1. A method of preparing a grease, comprising:

(1) in the base oil containing ester oil, the structural formula is shown in

In contact with a lithium hydroxide solution to carry out a saponification reaction, wherein R¹Is hydrogen, substituted or unsubstituted alkyl, substituted or unsubstituted cycloalkyl, substituted or unsubstituted aryl; r is²Is a substituted or unsubstituted arylene group, a substituted or unsubstituted alkylene group, a substituted or unsubstituted cycloalkylene group; the base oil containing the ester oil contains poly-alpha olefin synthetic oil and dioctyl sebacate, and the weight ratio of the poly-alpha olefin synthetic oil to the dioctyl sebacate is 1: 0.1-9; the concentration of lithium hydroxide in the lithium hydroxide solution is 2-6mol/L, and the contact mode of the hydroxy fatty acid and the lithium hydroxide solution is as follows: adding a lithium hydroxide solution into a mixture of base oil and hydroxy fatty acid, and controlling the adding speed of the lithium hydroxide solution within the range of 25-300 mL/min;

(3) refining the product obtained in the step (2), and mixing with optional additives;

wherein the amount of hydroxy fatty acid used in step (1) is 5-20kg and the amount of lithium hydroxide monohydrate used in step (2) is 60-250g per 100 kg of base oil.

2. The method according to claim 1, wherein the addition rate of the lithium hydroxide solution is controlled within a range of 50-200 mL/min.

3. The method of claim 1, wherein the group used for substitution is at least one of hydroxyl, halogen, and carboxyl.

4. The method of claim 1 or 3, wherein R¹Is C₁-C₁₀Alkyl groups of (a);

and/or, R²Is C₁-C₂₀An alkylene group of (2).

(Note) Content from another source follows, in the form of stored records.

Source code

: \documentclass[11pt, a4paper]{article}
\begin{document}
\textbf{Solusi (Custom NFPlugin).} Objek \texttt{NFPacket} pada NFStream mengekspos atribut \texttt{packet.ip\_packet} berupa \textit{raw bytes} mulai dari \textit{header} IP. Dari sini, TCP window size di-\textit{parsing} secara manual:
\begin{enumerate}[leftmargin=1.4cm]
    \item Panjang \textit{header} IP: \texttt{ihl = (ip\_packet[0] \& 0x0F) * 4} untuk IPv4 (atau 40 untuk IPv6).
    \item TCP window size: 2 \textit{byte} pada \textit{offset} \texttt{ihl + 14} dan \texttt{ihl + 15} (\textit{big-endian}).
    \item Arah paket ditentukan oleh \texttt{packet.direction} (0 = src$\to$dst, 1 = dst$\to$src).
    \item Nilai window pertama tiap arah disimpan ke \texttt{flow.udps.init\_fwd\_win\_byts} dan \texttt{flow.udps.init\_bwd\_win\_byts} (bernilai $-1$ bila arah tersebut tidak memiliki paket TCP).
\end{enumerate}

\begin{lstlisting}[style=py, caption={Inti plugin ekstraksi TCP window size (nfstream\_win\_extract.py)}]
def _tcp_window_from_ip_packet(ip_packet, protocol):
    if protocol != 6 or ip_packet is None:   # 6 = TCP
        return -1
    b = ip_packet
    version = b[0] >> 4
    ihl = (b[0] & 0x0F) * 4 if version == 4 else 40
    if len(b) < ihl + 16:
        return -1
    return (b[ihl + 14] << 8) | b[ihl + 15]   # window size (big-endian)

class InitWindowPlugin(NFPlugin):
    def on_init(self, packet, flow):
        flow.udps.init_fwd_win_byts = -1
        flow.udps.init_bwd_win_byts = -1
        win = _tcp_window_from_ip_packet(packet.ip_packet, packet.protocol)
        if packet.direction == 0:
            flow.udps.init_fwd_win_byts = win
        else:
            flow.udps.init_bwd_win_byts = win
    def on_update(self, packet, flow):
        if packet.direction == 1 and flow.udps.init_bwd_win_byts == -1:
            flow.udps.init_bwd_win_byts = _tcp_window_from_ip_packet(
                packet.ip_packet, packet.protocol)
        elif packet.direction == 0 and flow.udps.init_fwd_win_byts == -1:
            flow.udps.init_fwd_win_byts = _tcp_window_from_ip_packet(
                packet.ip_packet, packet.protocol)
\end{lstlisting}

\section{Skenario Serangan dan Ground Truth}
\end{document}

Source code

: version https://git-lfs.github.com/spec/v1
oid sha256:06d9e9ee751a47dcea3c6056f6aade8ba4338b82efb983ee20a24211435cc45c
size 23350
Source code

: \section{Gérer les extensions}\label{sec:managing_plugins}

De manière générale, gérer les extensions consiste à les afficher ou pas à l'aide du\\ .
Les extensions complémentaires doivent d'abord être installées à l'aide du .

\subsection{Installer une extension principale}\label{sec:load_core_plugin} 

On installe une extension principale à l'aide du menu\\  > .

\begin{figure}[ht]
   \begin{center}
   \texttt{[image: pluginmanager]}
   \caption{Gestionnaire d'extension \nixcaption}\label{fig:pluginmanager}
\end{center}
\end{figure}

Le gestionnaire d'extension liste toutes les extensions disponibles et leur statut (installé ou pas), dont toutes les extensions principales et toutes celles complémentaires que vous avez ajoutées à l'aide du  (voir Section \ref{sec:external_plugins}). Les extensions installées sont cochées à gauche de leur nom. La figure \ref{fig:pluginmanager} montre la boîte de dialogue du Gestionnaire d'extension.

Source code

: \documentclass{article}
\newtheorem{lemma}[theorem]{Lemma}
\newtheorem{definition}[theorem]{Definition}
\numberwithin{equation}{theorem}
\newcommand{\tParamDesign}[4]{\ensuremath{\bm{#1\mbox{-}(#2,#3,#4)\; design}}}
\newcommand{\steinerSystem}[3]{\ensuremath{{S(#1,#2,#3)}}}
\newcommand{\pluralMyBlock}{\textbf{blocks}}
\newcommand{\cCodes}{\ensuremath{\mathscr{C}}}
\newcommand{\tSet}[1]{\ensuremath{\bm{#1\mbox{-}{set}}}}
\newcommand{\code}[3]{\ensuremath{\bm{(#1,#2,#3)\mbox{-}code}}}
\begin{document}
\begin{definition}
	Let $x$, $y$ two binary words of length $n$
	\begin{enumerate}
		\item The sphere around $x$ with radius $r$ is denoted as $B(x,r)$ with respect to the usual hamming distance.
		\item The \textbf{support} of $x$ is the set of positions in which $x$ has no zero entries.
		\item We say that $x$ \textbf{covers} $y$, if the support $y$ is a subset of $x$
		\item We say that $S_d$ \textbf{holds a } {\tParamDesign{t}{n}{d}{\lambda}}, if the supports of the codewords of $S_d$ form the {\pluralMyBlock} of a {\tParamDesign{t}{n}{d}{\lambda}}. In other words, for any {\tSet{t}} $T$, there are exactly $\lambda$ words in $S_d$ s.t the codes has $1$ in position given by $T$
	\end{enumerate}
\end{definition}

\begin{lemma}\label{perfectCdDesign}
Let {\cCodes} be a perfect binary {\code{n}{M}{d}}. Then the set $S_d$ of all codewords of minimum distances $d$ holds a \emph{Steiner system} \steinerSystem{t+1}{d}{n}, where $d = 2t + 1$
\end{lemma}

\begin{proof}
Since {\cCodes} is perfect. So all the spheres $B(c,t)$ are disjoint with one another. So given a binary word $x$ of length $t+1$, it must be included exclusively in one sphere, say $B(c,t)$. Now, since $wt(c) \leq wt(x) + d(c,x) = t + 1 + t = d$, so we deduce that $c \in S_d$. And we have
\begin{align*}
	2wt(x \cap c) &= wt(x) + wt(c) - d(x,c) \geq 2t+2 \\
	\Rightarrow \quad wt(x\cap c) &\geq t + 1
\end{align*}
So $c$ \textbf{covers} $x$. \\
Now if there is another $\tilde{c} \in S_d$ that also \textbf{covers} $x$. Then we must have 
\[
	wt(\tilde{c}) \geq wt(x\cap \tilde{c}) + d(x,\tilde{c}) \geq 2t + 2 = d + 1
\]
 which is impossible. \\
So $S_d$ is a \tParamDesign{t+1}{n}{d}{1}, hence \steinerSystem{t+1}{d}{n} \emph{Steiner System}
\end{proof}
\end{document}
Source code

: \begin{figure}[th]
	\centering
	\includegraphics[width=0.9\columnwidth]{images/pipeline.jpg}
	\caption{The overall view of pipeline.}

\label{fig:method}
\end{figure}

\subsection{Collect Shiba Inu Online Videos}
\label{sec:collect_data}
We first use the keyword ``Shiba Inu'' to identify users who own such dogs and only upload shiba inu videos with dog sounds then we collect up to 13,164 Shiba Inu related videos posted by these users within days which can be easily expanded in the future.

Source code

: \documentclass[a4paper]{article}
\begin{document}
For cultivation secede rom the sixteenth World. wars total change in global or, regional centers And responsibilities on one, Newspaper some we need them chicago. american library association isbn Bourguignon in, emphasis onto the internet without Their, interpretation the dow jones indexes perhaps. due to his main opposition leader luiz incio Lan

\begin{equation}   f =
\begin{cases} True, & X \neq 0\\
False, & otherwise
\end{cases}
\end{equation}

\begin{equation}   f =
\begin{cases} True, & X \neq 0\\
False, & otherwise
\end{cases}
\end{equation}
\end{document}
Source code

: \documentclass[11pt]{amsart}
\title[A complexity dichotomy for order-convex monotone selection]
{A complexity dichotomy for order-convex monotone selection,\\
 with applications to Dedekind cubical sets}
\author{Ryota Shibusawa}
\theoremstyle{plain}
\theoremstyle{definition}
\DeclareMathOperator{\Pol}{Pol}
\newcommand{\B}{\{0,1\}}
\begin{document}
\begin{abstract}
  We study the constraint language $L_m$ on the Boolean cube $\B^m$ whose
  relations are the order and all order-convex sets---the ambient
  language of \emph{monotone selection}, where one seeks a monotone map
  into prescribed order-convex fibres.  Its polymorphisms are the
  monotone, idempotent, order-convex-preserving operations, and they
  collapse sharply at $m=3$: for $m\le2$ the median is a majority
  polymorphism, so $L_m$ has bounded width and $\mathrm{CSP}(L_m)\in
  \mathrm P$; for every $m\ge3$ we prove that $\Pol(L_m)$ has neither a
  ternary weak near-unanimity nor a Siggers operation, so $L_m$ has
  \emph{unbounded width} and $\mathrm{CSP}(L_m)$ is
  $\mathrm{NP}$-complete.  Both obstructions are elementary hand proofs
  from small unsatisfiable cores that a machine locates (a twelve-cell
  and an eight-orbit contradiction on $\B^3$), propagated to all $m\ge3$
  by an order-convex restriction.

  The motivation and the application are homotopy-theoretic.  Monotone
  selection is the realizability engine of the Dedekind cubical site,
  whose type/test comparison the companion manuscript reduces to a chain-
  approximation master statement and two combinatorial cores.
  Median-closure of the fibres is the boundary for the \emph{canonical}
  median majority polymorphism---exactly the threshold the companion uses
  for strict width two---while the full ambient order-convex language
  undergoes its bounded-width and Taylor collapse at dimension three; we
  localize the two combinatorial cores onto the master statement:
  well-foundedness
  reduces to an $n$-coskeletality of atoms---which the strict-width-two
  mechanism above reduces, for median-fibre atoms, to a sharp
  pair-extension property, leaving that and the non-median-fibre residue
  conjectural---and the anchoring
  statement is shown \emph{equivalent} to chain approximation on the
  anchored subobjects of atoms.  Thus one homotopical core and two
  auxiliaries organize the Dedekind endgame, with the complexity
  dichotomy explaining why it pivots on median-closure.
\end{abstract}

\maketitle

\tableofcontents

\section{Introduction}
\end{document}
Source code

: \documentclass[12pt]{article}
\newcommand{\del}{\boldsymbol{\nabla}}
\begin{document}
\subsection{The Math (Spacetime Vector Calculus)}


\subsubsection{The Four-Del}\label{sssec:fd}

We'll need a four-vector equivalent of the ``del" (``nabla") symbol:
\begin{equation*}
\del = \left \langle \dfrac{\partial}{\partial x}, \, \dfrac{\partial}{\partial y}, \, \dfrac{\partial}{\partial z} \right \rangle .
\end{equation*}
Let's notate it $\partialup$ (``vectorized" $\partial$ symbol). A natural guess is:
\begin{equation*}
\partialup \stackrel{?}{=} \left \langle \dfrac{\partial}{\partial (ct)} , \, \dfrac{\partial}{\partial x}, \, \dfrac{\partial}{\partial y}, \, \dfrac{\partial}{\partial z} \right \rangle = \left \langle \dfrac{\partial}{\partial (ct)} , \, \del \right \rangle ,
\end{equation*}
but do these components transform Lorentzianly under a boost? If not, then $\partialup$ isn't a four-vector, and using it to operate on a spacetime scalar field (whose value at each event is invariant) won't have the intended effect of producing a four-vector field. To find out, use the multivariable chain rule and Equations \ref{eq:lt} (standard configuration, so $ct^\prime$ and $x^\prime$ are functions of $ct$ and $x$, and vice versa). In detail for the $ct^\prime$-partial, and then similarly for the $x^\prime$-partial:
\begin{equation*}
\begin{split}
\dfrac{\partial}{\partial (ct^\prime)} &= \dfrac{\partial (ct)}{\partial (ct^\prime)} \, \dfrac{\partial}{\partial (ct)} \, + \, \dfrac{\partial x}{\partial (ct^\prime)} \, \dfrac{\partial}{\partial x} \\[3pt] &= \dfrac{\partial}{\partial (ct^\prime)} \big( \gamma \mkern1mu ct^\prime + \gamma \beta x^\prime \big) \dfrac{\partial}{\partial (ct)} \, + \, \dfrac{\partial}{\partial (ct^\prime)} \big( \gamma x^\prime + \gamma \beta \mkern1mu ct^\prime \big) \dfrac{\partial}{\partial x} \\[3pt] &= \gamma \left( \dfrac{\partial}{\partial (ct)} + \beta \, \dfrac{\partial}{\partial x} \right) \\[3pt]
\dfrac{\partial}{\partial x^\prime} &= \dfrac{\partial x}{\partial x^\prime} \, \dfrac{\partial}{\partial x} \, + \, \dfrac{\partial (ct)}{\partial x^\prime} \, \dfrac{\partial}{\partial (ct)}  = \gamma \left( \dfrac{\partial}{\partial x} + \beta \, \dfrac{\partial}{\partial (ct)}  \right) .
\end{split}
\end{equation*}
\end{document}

5. The method of claim 1, wherein the weight ratio of the polyalphaolefin synthetic oil to the dioctyl sebacate is 1: 0.4-2.5.

6. The method of claim 1, wherein the polyalphaolefin synthetic oil has a 100 ℃ movementThe viscosity is 2-25mm²/s；

And/or the kinematic viscosity of the dioctyl sebacate at 100 ℃ is 3-4mm²/s。

7. The method of claim 6, wherein the polyalphaolefin synthetic oil has a kinematic viscosity at 100 ℃ of 4 to 15mm ²/s。

8. The method as claimed in claim 1, wherein the saponification reaction temperature is 100-120 ℃;

and/or, the conditions under which the product obtained from the saponification reaction is mixed with lithium hydroxide monohydrate include: the temperature is 130-150 ℃;

and/or, the refining conditions include: the temperature is 200 ℃ and 220 ℃, and the time is 5-20 min.

9. The method of claim 1, wherein the additive comprises a rust inhibitor, and the rust inhibitor is an imidazoline based rust inhibitor and an ester based rust inhibitor in a weight ratio of 1: 0.4-2.5.

10. The method of claim 9, wherein the rust inhibitor is benzotriazole and sorbitol monooleate in a weight ratio of 1: 0.4-2.5.

11. A grease prepared by the process of any one of claims 1 to 10.